Because "God" (whatever form that may be) will always be unexplainable. "God" could be any one of the gods from any religion that supports a Creation, or just some guy in a much different universe that spawned this one by swatting a fly or smashing atoms in a super-collider. I think the gist of a God (at least in Christianity and Judaism) is that He/She/It created this universe and is therefore outside of this universe. We'll never now what happened or happens outside of it. We should be able to understand everything within our own universe, given enough time and resources (thousands to even billions of years from now). So saying that our universe didn't just pop into existence is perfectly valid. Something caused it to happen, and if you believe in the Big Bang, it can't have come from our universe because there was no "before" the Big Bang. Whatever that something is, is God. Since we can't know the laws of the universe in which this God resides, we don't know if He/She/It popped into existence there, was just some random act, or has always existed. As hard as that last concept is to grasp, we can't rule it out completely since we can never understand that universe.

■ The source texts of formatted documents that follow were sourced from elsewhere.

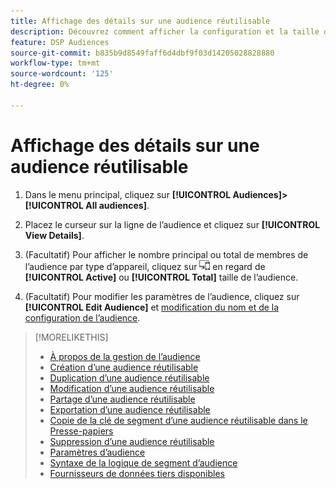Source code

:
 ```yaml
---
title: Affichage des détails sur une audience réutilisable
description: Découvrez comment afficher la configuration et la taille de l’audience pour une audience réutilisable.
feature: DSP Audiences
source-git-commit: b835b9d8549faff6d4dbf9f03d14205028828880
workflow-type: tm+mt
source-wordcount: '125'
ht-degree: 0%

---
```


# Affichage des détails sur une audience réutilisable

1. Dans le menu principal, cliquez sur **[!UICONTROL Audiences]>[!UICONTROL All audiences]**.

1. Placez le curseur sur la ligne de l’audience et cliquez sur **[!UICONTROL View Details]**.

1. (Facultatif) Pour afficher le nombre principal ou total de membres de l’audience par type d’appareil, cliquez sur ![Ventilation du périphérique](/help/dsp/assets/device-breakdown.png) en regard de **[!UICONTROL Active]** ou **[!UICONTROL Total]** taille de l’audience.

1. (Facultatif) Pour modifier les paramètres de l’audience, cliquez sur **[!UICONTROL Edit Audience]** et [modification du nom et de la configuration de l’audience](reusable-audience-edit.md).

>[!MORELIKETHIS]
>
>* [À propos de la gestion de l’audience](audience-about.md)
>* [Création d’une audience réutilisable](reusable-audience-create.md)
>* [Duplication d’une audience réutilisable](reusable-audience-duplicate.md)
>* [Modification d’une audience réutilisable](reusable-audience-edit.md)
>* [Partage d’une audience réutilisable](reusable-audience-share.md)
>* [Exportation d’une audience réutilisable](reusable-audience-export.md)
>* [Copie de la clé de segment d’une audience réutilisable dans le Presse-papiers](reusable-audience-clipboard.md)
>* [Suppression d’une audience réutilisable](reusable-audience-delete.md)
>* [Paramètres d’audience](audience-settings.md)
>* [Syntaxe de la logique de segment d’audience](audience-segment-logic-syntax.md)
>* [Fournisseurs de données tiers disponibles](third-party-data-providers.md)

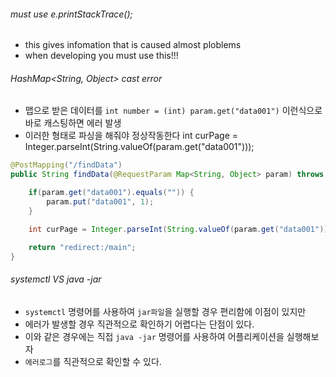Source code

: ###### must use e.printStackTrace();
- this gives infomation that is caused almost ploblems
- when developing you must use this!!!

###### HashMap<String, Object> cast error  
- 맵으로 받은 데이터를 `int number = (int) param.get("data001")` 이런식으로 바로 캐스팅하면 에러 발생
- 이러한 형태로 파싱을 해줘야 정상작동한다 int curPage =  Integer.parseInt(String.valueOf(param.get("data001")));
  
```java
@PostMapping("/findData")
public String findData(@RequestParam Map<String, Object> param) throws Exception{

    if(param.get("data001").equals("")) {
        param.put("data001", 1);
    }

    int curPage = Integer.parseInt(String.valueOf(param.get("data001")));

    return "redirect:/main";
}
```
  
###### systemctl VS java -jar
- `systemctl` 명령어를 사용하여 `jar파일`을 실행할 경우 편리함에 이점이 있지만  
- 에러가 발생할 경우 직관적으로 확인하기 어렵다는 단점이 있다.
- 이와 같은 경우에는 직접 `java -jar` 명령어를 사용하여 어플리케이션을 실행해보자   
- `에러로그`를 직관적으로 확인할 수 있다.
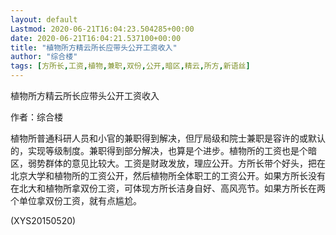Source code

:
 ```yaml
---
layout: default
Lastmod: 2020-06-21T16:04:23.504285+00:00
date: 2020-06-21T16:04:21.537100+00:00
title: "植物所方精云所长应带头公开工资收入"
author: "综合楼"
tags: [方所长,工资,植物,兼职,双份,公开,暗区,精云,所方,新语丝]
---
```


植物所方精云所长应带头公开工资收入

作者：综合楼

植物所普通科研人员和小官的兼职得到解决，但厅局级和院士兼职是容许的或默认的，实现等级制度。兼职得到部分解决，也算是个进步。植物所的工资也是个暗区，弱势群体的意见比较大。工资是财政发放，理应公开。方所长带个好头，把在北京大学和植物所的工资公开，然后植物所全体职工的工资公开。如果方所长没有在北大和植物所拿双份工资，可体现方所长洁身自好、高风亮节。如果方所长在两个单位拿双份工资，就有点尴尬。

(XYS20150520)

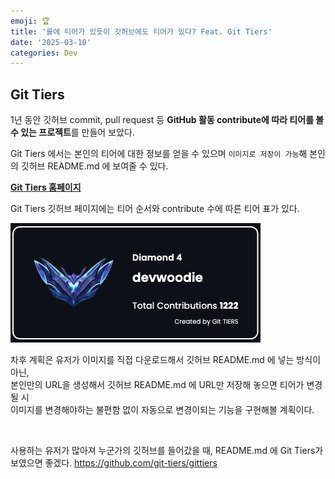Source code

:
 ```yaml
---
emoji: 🏆
title: '롤에 티어가 있듯이 깃허브에도 티어가 있다? Feat. Git Tiers'
date: '2025-03-10'
categories: Dev
---
```

## Git Tiers

1년 동안 깃허브 commit, pull request 등 **GitHub 활동 contribute에 따라 티어를 볼 수 있는 프로젝트**를 만들어 보았다. 

Git Tiers 에서는 본인의 티어에 대한 정보를 얻을 수 있으며 ``이미지로 저장이 가능``해 본인의 깃허브 README.md 에 보여줄 수 있다.

[**Git Tiers 홈페이지**](https://git-tiers.devwoodie.com)

Git Tiers 깃허브 페이지에는 티어 순서와 contribute 수에 따른 티어 표가 있다.

![](1.png)

차후 계획은 유저가 이미지를 직접 다운로드해서 깃허브 README.md 에 넣는 방식이 아닌, <br />
본인만의 URL을 생성해서 깃허브 README.md 에 URL만 저장해 놓으면 티어가 변경될 시  <br />
이미지를 변경해야하는 불편함 없이 자동으로 변경이되는 기능을 구현해볼 계획이다.

<br />

사용하는 유저가 많아져 누군가의 깃허브를 들어갔을 때, README.md 에 Git Tiers가 보였으면 좋겠다.
https://github.com/git-tiers/gittiers

```toc
```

I don't want to achieve immortality through my work. I want to achieve it by not dying. - Woody Allen
... is that tourism is sure to go up in the area.
I don't want to achieve immortality through my work. I want to achieve it by not dying. - Woody Allen
Gobbledegook.
So in a hundred million years when all that's left of humans are fossil records and arsenic and silicon based life forms are all that is left, will those silicon beings argue that there was no intelligent design and laugh about how HAL rode around earth on humans?
-- this space for rent --
Because human beings stating flat-out that something is impossible, only for Nature to say "Fuck you, human", is more common than you think.
It's only less common today because we're not quite as arrogant as we used to be.